(Recorded data)
......
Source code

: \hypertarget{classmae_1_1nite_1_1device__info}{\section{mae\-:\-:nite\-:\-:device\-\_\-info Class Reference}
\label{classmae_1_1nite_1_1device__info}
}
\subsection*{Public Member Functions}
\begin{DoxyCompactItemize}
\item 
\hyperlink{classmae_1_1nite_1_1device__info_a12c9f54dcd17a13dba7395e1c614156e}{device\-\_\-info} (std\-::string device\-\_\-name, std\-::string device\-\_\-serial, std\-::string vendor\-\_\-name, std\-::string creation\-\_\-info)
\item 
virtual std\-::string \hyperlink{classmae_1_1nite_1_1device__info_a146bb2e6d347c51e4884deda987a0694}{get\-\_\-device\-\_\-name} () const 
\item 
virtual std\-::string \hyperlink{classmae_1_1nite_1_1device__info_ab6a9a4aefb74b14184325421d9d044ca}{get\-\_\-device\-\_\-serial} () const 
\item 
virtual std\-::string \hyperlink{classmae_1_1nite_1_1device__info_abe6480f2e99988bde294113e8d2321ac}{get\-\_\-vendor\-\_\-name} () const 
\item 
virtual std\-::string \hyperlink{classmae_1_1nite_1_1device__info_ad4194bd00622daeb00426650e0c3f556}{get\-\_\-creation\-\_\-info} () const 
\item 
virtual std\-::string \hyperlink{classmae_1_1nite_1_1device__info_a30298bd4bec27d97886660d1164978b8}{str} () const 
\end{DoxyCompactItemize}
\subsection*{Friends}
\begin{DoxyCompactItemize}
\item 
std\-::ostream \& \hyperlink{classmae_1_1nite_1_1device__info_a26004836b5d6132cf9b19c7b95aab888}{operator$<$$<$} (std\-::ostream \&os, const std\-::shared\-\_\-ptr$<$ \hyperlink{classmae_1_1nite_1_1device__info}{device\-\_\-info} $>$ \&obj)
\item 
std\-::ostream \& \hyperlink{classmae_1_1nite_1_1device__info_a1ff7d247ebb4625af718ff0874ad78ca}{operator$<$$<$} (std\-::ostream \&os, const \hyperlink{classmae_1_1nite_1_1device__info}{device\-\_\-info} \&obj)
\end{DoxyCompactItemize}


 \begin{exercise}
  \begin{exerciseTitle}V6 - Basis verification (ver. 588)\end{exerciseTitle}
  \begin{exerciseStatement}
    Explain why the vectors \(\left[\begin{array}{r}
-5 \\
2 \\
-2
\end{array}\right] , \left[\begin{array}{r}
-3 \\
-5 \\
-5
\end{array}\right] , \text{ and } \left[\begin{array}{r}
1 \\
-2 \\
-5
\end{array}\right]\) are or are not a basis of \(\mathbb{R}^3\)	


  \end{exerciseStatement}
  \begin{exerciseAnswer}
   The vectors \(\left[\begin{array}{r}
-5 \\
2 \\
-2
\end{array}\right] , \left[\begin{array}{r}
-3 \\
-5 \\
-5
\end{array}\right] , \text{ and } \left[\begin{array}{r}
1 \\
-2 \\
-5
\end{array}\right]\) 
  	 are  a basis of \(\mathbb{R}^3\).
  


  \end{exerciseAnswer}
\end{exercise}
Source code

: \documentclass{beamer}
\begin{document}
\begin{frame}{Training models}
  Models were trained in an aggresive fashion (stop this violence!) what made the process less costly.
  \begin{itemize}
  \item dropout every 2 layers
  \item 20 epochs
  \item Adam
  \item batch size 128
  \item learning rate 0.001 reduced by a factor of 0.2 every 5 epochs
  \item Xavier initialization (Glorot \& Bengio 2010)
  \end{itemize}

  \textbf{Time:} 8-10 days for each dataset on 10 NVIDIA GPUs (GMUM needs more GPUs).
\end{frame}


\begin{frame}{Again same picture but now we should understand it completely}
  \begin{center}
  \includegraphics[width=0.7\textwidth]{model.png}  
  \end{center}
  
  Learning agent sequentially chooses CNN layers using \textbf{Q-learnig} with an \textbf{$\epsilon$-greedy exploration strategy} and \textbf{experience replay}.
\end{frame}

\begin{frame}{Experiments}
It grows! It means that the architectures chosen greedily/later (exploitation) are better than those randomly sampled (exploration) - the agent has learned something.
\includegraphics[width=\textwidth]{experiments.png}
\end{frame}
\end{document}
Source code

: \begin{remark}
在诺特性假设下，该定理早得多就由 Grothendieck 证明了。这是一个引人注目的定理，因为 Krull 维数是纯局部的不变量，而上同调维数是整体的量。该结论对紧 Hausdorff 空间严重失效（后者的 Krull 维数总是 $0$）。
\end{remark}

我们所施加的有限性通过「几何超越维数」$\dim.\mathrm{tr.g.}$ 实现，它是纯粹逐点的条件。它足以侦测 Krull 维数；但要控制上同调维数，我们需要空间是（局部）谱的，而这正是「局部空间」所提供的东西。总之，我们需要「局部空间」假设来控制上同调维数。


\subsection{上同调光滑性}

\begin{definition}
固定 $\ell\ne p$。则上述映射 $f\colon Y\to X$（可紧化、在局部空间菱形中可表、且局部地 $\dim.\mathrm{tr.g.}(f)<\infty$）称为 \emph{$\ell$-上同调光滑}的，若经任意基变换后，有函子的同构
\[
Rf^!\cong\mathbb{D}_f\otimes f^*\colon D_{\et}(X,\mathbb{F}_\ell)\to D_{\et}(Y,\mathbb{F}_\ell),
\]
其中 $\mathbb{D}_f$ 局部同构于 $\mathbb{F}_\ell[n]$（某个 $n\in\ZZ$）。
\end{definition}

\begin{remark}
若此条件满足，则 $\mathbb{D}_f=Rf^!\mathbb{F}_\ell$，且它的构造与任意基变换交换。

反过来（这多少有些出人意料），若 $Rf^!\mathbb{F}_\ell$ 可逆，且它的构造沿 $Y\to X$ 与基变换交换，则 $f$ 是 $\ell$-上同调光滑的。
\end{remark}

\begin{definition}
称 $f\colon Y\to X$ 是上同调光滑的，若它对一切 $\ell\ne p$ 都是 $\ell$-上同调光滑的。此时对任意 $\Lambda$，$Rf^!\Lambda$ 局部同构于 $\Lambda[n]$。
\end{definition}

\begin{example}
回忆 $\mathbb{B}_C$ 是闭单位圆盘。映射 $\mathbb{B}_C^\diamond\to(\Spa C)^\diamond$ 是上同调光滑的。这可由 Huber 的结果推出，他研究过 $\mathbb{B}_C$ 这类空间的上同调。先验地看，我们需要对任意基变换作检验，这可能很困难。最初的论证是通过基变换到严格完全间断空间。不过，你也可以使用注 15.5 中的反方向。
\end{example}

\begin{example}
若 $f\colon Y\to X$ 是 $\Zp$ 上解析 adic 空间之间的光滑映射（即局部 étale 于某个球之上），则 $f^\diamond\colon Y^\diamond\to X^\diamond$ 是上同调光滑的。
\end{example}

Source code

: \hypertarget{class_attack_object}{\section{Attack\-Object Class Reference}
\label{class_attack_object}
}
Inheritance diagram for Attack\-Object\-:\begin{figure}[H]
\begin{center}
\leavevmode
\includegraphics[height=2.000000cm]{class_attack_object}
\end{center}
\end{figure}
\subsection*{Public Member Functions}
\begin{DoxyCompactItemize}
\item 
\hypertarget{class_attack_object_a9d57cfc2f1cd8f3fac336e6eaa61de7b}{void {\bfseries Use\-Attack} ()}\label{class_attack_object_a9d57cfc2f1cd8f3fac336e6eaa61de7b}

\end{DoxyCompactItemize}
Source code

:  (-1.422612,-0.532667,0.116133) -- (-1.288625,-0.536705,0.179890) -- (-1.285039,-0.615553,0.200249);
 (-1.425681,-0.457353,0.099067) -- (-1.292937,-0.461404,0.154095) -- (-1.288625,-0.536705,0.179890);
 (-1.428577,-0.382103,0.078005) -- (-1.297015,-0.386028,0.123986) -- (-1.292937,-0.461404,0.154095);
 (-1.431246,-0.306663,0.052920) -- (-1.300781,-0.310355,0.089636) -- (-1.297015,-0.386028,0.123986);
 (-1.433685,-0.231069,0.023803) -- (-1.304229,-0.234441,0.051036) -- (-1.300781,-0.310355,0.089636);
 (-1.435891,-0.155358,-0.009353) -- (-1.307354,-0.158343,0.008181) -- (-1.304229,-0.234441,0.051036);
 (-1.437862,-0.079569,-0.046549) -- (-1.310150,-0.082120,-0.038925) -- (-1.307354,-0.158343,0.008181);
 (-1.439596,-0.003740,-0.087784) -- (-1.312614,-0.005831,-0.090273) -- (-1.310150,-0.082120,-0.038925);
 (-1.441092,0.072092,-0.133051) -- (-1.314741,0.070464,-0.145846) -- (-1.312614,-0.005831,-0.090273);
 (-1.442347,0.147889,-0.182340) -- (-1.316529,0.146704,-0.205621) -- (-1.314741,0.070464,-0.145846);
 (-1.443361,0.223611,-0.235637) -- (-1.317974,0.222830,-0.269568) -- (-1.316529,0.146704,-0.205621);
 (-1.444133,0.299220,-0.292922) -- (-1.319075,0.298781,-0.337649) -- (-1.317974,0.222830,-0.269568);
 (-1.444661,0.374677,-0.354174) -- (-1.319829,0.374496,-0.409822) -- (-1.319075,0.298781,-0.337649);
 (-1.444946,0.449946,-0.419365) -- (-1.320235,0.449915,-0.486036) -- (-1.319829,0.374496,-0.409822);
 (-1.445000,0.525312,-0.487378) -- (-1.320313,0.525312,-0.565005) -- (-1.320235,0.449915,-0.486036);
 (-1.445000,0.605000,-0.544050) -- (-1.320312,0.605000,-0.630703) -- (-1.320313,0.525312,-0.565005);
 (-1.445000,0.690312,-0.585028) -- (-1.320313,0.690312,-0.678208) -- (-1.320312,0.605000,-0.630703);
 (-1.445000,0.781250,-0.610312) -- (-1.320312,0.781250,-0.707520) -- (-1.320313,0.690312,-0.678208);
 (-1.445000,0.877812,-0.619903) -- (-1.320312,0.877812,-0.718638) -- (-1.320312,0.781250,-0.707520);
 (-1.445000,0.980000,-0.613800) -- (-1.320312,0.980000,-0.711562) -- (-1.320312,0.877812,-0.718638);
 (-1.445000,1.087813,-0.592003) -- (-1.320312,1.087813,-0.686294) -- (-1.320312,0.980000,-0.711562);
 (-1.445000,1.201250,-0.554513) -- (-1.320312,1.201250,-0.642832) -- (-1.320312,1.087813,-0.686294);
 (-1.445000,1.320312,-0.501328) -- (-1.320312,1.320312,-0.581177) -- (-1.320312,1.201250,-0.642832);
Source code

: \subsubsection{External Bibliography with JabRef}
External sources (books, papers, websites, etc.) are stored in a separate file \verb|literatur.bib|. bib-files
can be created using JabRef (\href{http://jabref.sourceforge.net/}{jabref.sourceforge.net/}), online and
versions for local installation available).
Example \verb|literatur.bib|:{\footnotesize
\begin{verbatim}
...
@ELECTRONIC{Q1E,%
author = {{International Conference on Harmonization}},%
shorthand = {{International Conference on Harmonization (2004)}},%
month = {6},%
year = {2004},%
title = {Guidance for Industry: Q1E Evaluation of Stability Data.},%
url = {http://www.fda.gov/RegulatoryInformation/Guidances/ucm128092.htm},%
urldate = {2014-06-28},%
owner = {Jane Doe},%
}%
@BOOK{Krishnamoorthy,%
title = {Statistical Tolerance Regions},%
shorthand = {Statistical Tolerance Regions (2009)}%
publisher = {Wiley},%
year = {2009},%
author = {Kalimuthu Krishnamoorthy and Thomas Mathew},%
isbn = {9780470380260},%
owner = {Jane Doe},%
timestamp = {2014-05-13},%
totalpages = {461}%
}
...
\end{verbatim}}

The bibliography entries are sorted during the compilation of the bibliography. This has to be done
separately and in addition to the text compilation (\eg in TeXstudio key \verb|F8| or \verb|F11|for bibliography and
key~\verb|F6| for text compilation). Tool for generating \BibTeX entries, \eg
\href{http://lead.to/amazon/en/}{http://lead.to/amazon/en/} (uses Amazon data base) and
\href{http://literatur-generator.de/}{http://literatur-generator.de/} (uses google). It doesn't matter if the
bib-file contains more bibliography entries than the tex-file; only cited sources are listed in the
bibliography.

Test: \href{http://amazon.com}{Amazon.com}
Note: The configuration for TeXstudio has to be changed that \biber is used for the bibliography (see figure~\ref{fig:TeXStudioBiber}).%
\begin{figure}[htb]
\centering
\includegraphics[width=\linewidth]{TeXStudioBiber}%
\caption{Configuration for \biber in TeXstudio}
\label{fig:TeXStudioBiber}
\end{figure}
......
→ EXERCISE:
Read the lines above. Gather those in which the string "textwidth" is found.

→ WRITTEN REPLY:
  \includegraphics[width=0.7\textwidth]{model.png}  
\includegraphics[width=\textwidth]{experiments.png}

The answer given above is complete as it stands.